Uno di questi dati non è matematico, riferito a quanti milioni di cittadini o di deputati che li rappresentano, appoggiano Sánchez in questa decisione di coinvolgere in modo più diretto un paese come questa lugubre Spagna, dove avanza il fascismo, in una guerra che avrebbe potuto evitare, se avessimo una diplomazia competente, non mediocre e non fedele a seguire i dettami come l’attuale. Ancor di più quando alcuni di noi non votano e nessuno di coloro che siedono nel Congresso sentiamo abbia la nostra delega, a meno che non sia per finzioni e imposizioni legali, come le medesime che ci obbligano a pagare imposte per mantenere dei fannulloni nelle loro poltrone e inviare a nostro nome risorse belliche d’attacco affinché altri, e non i nostri figli, si uccidano.
Non è nemmeno tecnico il dato che qui si persegue, in relazione al tipo di “materiale militare offensivo”. Ugualmente non è proprio ora semantico il dibattito di questa annotazione su cosa sia “resistenza”. Ora vedremo. È solo un punto di vista che non giunge ad essere neppure una testimonianza, è appena una reazione alla codardia e alla doppia morale di coloro che dal proprio ufficio, circondato come i loro di personale di sicurezza e di colossali mezzi di propaganda, dispone a nostro nome e di uno stato sociale e democratico di Diritto che per fermare Putin e la sua delirante ambizione neocoloniale, che bisogna trasformarsi in un vassallo obbediente facendosi carico anche della proiezione ancor più di invasione, di trasgressione e di spartizione imperiale, che comporta il grande apparato di potere che è la NATO, la quale se ci fosse stata una vera giustizia internazionale già si sarebbe ordinato il suo scioglimento e si sarebbero indagati i suoi crimini. Ovviamente prima i suoi responsabili dall’elegante cravatta.

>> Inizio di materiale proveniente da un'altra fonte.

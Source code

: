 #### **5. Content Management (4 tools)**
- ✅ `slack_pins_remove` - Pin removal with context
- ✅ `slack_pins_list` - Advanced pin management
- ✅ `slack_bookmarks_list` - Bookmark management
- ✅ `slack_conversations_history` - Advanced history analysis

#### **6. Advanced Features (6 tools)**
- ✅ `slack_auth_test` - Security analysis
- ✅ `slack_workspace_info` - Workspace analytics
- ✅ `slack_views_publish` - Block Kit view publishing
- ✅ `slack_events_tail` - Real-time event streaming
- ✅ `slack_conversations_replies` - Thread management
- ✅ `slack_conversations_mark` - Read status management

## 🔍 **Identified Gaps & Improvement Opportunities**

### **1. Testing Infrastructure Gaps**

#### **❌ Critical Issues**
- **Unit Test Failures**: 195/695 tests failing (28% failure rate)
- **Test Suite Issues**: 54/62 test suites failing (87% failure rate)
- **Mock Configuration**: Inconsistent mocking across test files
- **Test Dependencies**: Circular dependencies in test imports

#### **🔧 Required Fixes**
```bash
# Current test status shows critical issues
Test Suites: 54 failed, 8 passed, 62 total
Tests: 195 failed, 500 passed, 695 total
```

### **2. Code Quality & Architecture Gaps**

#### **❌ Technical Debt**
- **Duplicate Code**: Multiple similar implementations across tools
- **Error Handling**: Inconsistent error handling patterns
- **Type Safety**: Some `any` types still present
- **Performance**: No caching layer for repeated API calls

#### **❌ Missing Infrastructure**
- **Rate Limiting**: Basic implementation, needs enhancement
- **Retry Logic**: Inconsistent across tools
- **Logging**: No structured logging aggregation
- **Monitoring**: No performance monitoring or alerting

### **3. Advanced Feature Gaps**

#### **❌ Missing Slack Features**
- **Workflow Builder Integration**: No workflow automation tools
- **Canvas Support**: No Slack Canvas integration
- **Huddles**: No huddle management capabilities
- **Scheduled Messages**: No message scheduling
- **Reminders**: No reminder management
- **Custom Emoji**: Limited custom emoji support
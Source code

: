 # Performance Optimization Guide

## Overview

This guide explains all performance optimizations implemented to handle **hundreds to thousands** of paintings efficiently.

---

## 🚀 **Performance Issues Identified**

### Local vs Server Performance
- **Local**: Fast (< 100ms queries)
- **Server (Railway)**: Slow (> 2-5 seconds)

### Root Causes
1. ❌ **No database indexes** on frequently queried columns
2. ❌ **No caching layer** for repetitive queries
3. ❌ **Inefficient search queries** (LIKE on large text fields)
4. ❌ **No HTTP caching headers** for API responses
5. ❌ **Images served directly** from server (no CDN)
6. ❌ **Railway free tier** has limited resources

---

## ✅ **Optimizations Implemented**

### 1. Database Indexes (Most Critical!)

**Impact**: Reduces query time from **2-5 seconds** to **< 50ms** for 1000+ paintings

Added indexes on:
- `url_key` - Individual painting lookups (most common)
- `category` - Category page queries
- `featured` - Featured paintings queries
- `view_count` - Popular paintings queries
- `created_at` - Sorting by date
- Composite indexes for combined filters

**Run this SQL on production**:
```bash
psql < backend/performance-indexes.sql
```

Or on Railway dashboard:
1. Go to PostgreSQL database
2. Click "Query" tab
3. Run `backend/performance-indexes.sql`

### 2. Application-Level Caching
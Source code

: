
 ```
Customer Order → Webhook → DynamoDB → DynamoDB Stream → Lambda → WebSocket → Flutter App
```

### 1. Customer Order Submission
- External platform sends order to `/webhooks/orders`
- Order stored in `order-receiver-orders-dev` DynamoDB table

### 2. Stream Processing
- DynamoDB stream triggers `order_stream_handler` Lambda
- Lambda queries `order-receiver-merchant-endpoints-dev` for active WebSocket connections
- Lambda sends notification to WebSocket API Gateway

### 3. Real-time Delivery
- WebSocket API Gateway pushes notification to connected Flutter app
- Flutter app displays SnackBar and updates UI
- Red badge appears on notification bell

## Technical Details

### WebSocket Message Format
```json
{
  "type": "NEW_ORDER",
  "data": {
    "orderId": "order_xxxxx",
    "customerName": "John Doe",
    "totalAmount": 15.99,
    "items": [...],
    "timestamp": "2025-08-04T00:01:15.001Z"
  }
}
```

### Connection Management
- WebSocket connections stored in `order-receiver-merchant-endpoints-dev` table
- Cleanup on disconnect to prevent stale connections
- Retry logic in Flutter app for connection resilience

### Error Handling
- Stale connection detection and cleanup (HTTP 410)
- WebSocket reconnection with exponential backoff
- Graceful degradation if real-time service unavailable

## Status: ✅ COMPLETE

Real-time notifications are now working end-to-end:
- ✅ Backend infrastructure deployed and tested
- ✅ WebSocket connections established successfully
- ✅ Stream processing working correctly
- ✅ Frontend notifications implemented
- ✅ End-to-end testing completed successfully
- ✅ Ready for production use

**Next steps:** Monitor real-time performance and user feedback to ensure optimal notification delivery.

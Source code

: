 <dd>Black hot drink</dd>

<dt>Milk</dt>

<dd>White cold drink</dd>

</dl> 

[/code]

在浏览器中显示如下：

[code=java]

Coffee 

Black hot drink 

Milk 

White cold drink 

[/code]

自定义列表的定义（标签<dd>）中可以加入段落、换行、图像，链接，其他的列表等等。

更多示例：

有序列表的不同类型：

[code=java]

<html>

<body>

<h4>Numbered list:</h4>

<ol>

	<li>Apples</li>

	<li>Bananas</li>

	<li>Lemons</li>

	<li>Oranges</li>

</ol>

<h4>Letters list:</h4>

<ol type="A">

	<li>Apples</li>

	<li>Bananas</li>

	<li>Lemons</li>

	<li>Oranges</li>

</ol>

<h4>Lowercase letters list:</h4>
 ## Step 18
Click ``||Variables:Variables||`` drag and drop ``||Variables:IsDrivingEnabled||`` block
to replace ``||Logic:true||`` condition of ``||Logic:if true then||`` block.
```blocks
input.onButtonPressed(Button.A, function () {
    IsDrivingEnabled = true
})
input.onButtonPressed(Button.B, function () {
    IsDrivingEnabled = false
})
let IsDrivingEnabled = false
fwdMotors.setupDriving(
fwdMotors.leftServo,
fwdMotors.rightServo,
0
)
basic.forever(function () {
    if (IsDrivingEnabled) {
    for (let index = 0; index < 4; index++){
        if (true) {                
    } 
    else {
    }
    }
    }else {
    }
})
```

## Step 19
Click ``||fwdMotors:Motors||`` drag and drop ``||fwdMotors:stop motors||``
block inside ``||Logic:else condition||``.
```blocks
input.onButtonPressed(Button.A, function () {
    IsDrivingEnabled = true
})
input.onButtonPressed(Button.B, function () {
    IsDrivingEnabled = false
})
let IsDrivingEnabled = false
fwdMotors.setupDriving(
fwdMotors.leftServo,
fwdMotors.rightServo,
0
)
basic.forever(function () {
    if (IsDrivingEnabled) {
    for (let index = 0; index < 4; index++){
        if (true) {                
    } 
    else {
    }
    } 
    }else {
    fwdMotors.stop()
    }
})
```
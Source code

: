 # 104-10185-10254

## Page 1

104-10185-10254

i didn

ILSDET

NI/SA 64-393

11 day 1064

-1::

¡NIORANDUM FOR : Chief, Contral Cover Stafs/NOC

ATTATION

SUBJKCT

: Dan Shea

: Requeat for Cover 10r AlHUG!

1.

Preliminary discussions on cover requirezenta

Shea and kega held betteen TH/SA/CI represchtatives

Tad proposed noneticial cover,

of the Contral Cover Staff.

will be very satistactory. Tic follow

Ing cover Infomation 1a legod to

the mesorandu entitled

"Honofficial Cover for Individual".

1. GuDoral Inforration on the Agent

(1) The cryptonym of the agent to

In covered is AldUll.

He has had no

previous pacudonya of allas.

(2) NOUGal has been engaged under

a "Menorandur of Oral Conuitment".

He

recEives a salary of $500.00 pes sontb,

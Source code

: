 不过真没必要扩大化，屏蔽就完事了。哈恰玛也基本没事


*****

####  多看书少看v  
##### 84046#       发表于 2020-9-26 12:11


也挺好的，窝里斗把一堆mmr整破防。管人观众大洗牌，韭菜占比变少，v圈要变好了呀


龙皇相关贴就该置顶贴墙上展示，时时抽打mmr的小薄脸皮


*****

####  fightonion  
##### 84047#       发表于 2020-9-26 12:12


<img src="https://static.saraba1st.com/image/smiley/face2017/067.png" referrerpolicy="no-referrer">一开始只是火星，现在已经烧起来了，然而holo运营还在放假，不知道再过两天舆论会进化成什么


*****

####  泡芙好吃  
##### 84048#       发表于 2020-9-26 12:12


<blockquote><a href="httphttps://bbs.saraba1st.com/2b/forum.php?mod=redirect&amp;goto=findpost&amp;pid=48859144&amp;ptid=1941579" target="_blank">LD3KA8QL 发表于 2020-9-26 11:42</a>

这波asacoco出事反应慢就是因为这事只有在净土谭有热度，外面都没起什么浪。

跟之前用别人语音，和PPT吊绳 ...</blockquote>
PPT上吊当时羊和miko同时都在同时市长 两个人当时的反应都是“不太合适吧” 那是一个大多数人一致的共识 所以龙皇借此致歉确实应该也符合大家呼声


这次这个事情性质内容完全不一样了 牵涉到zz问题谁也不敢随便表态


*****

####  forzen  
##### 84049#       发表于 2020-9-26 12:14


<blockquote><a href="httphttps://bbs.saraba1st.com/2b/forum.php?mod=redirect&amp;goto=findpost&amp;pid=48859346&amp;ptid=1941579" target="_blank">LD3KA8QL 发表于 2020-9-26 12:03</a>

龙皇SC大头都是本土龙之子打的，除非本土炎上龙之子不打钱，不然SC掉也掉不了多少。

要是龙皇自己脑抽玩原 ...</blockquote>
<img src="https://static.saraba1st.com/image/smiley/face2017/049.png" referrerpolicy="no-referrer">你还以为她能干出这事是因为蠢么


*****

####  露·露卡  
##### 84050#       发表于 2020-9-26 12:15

Sánchez ha al suo servizio numerosi consiglieri giuridici che possono indicargli le conseguenze sul cammino che sta prendendo per azione e per omissione. Per mercanteggiare armi senza domandare se tra i loro destinatari ci siano neonazisti. Anche Aznar aveva importanti consiglieri. Lo aiutarono nelle università e nei set televisivi a creare i sotterfugi per evadere le proprie responsabilità penali. Come lo fecero gli avvocati di Bush e di Blair. Oggi il signor Aznar gode di buona salute e riceve denaro che noi spagnoli dobbiamo pagargli come ex presidente. Ha meritato una canzone, certamente, (Due storpi del Nord, e un nano come mezzano, sadici abominevoli, reclutano tribù e corti per gestire catene e cuori di sciabola. “Camelot”, Silvio Rodríguez, 2003).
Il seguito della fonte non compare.